In some embodiments, the order management module 220 tracks the location of the picker within the source location. The order management module 220 uses sensor data from the picker client device 110 or from sensors in the source location to determine the location of the picker in the source location. The order management module 220 may transmit, to the picker client device 110, instructions to display a map of the source location indicating where in the source location the picker is located. Additionally, the order management module 220 may instruct the picker client device 110 to display the locations of items for the picker to collect, and may further display navigation instructions for how the picker can travel from their current location to the location of the next item to collect for an order.
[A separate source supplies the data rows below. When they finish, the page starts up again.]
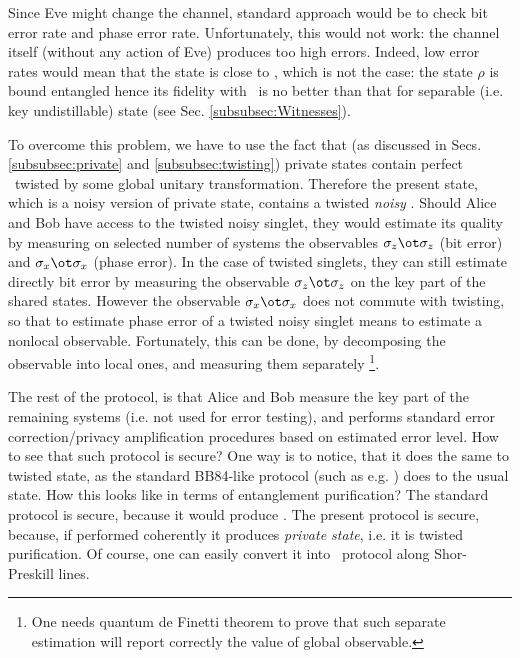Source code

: \documentclass[twocolumn,aps,rmp]{revtex4}
\begin{document}
Since Eve might change the channel, standard approach would be to
check bit error rate and phase error rate. Unfortunately, this would
not work: the channel itself (without any action of Eve) produces
too high errors. Indeed, low error rates would mean that the state is
close to \wsinglet, which is not the case: the state $\rho$ is bound entangled hence its
fidelity with \wsinglet\ is no better than that for separable (i.e. key undistillable) state (see Sec. \ref{subsubsec:Witnesses}).

To overcome this problem, we have to use the fact that  (as discussed in Secs.
\ref{subsubsec:private} and \ref{subsubsec:twisting}) private states
contain perfect \wsinglet\ twisted by some global unitary transformation.
Therefore the present state, which is a noisy version of private
state, contains a twisted {\it noisy} \wsinglet.
Should Alice and Bob have access to the twisted noisy singlet,
they would estimate its quality by measuring on selected number of systems
the observables $\sigma_z\ot \sigma_z$ (bit error) and $\sigma_x\ot \sigma_x$ (phase error).
In the case of twisted singlets, they can still estimate directly bit error by
measuring the observable $\sigma_z\ot \sigma_z$ on the key part
of the shared states. However the observable $\sigma_x\ot \sigma_x$
does not commute with twisting, so that to estimate phase error of a twisted
noisy singlet means to estimate a nonlocal observable.
Fortunately, this can be done, by decomposing the
observable into local ones, and measuring them separately
\footnote{One needs quantum de Finetti theorem to prove that such
separate estimation will report correctly the value of global
observable.}.

The rest of the protocol, is that Alice and Bob measure the key part
of the remaining systems (i.e. not used for error testing),
and performs standard error correction/privacy amplification
procedures based on estimated error level.
How to see that such protocol is secure? One way is to notice, that it does the same to
twisted state, as the standard BB84-like protocol  (such as e.g. \cite{LoChauArdehali2000,lca}) does to the usual state. How
this looks like in terms of entanglement purification? The standard
protocol is secure, because it would produce \singlets. The present
protocol is secure, because, if performed coherently it produces
{\it private state}, i.e. it is twisted purification. Of course, one
can easily convert it into \pmp\ protocol along Shor-Preskill lines.
\end{document}
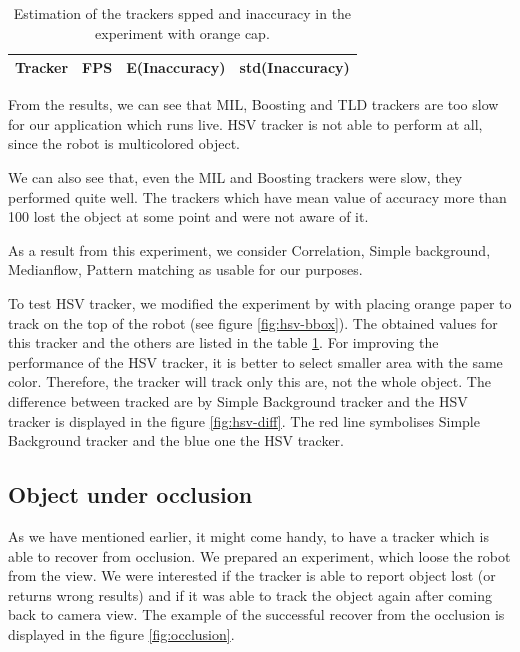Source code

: \begin{table}
\centering
\begin{tabular}{l|l|l|l}
Tracker	& FPS & E(Inaccuracy) & std(Inaccuracy) \\
\hline

\end{tabular}
\caption{Estimation of the trackers spped and inaccuracy in the experiment with orange cap.}
\label{table:hsv}
\end{table}

From the results, we can see that MIL, Boosting and TLD trackers are too slow
for our application which runs live. HSV tracker is not able to perform at
all, since the robot is multicolored object.

We can also see that, even the MIL and Boosting trackers were slow, they
performed quite well. The trackers which have mean value of accuracy more than
100 lost the object at some point and were not aware of it.

As a result from this experiment, we consider Correlation, Simple background,
Medianflow, Pattern matching as usable for our purposes.

To test HSV tracker, we modified the experiment by with placing orange paper to
track on the top of the robot (see figure \ref{fig:hsv-bbox}). The obtained
values for this tracker and the others are listed in the table \ref{table:hsv}.
For improving the performance of the HSV tracker, it is better to select
smaller area with the same color. Therefore, the tracker will track only this
are, not the whole object. The difference between tracked are by Simple
Background tracker and the HSV tracker is displayed in the figure
\ref{fig:hsv-diff}. The red line symbolises Simple Background tracker and the
blue one the HSV tracker.

\subsection{Object under occlusion}

As we have mentioned earlier, it might come handy, to have a tracker which is
able to recover from occlusion. We prepared an experiment, which loose the
robot from the view. We were interested if the tracker is able to report object
lost (or returns wrong results) and if it was able to track the object again
after coming back to camera view. The example of the successful recover from
the occlusion is displayed in the figure \ref{fig:occlusion}.


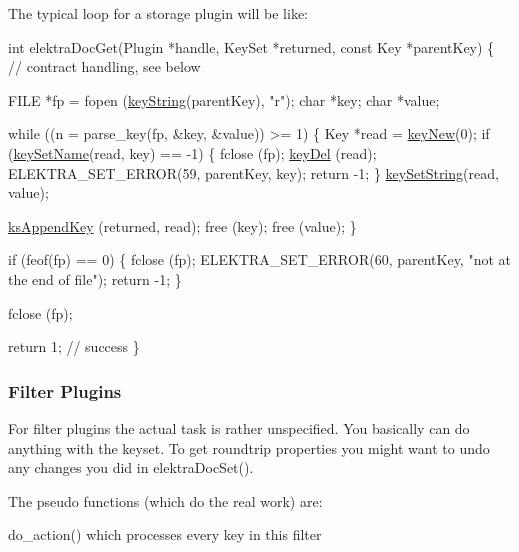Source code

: The typical loop for a storage plugin will be like\-: 
\begin{DoxyCode}
\textcolor{keywordtype}{int} elektraDocGet(Plugin *handle, KeySet *returned, \textcolor{keyword}{const} Key *parentKey)
\{
        \textcolor{comment}{// contract handling, see below}

        FILE *fp = fopen (\hyperlink{group__keyvalue_ga880936f2481d28e6e2acbe7486a21d05}{keyString}(parentKey), \textcolor{stringliteral}{"r"});
        \textcolor{keywordtype}{char} *key;
        \textcolor{keywordtype}{char} *value;

        \textcolor{keywordflow}{while} ((n = parse\_key(fp, &key, &value)) >= 1)
        \{
                Key *read = \hyperlink{group__key_gad23c65b44bf48d773759e1f9a4d43b89}{keyNew}(0);
                \textcolor{keywordflow}{if} (\hyperlink{group__keyname_ga7699091610e7f3f43d2949514a4b35d9}{keySetName}(read, key) == -1)
                \{
                        fclose (fp);
                        \hyperlink{group__key_ga3df95bbc2494e3e6703ece5639be5bb1}{keyDel} (read);
                        ELEKTRA\_SET\_ERROR(59, parentKey, key);
                        \textcolor{keywordflow}{return} -1;
                \}
                \hyperlink{group__keyvalue_ga622bde1eb0e0c4994728331326340ef2}{keySetString}(read, value);

                \hyperlink{group__keyset_gaa5a1d467a4d71041edce68ea7748ce45}{ksAppendKey} (returned, read);
                free (key);
                free (value);
        \}

        \textcolor{keywordflow}{if} (feof(fp) == 0)
        \{
                fclose (fp);
                ELEKTRA\_SET\_ERROR(60, parentKey, \textcolor{stringliteral}{"not at the end of file"});
                \textcolor{keywordflow}{return} -1;
        \}

        fclose (fp);

        \textcolor{keywordflow}{return} 1; \textcolor{comment}{// success}
\}
\end{DoxyCode}
\hypertarget{group__plugin_filter}{}\subsubsection{Filter Plugins}\label{group__plugin_filter}
For filter plugins the actual task is rather unspecified. You basically can do anything with the keyset. To get roundtrip properties you might want to undo any changes you did in elektra\-Doc\-Set().

The pseudo functions (which do the real work) are\-:
\begin{DoxyItemize}
\item do\-\_\-action() which processes every key in this filter
\end{DoxyItemize}


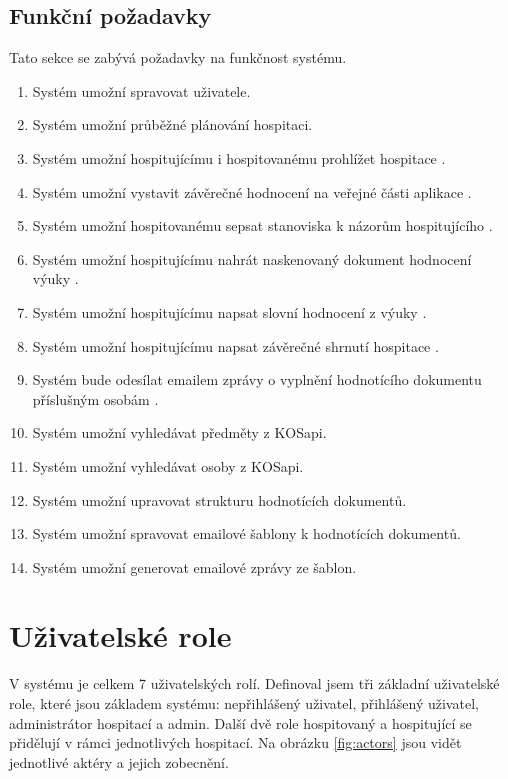 \subsection{Funkční požadavky}
Tato sekce se zabývá požadavky na funkčnost systému.
\begin{enumerate}
\item Systém umožní spravovat uživatele.
\item Systém umožní průběžné plánování hospitaci.
\item Systém umožní hospitujícímu i hospitovanému prohlížet hospitace \cite{prototyp_documentace}.
\item Systém umožní vystavit závěrečné hodnocení na veřejné části aplikace \cite{prototyp_documentace}. 
\item Systém umožní hospitovanému sepsat stanoviska k názorům hospitujícího \cite{prototyp_documentace}.
\item Systém umožní hospitujícímu nahrát naskenovaný dokument hodnocení výuky \cite{prototyp_documentace}.
\item Systém umožní hospitujícímu napsat slovní hodnocení z výuky \cite{prototyp_documentace}.
\item Systém umožní hospitujícímu napsat závěrečné shrnutí hospitace \cite{prototyp_documentace}.
\item Systém bude odesílat emailem zprávy o vyplnění hodnotícího dokumentu příslušným osobám \cite{prototyp_documentace}.
\item Systém umožní vyhledávat předměty z KOSapi.
\item Systém umožní vyhledávat osoby z KOSapi.
\item Systém umožní upravovat strukturu hodnotících dokumentů.
\item Systém umožní spravovat emailové šablony k hodnotících dokumentů.
\item Systém umožní generovat emailové zprávy ze šablon.
\end{enumerate}

\section{Uživatelské role}
V systému je celkem 7 uživatelských rolí. Definoval jsem tři základní uživatelské role, které jsou základem systému: nepřihlášený uživatel, přihlášený uživatel, administrátor hospitací a admin. Další dvě role hospitovaný a hospitující se přidělují v rámci jednotlivých hospitací. Na obrázku \ref{fig:actors} jsou vidět jednotlivé aktéry a jejich zobecnění.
The order management module 220 determines when the picker has collected the items for an order. For example, the order management module 220 may receive a message from the picker client device 110 indicating that all of the items for an order have been collected. Alternatively, the order management module 220 may receive item identifiers for items collected by the picker and determine when all of the items in an order have been collected. When the order management module 220 determines that the picker has completed an order, the order management module 220 transmits the delivery location for the order to the picker client device 110. The order management module 220 may also transmit navigation instructions to the picker client device 110 that specify how to travel from the source location to the delivery location, or to a subsequent source location for further item collection. The order management module 220 tracks the location of the picker as the picker travels to the delivery location for an order, and updates the user with the location of the picker so that the user can track the progress of the order. In some embodiments, the order management module 220 computes an estimated time of arrival of the picker at the delivery location and provides the estimated time of arrival to the user.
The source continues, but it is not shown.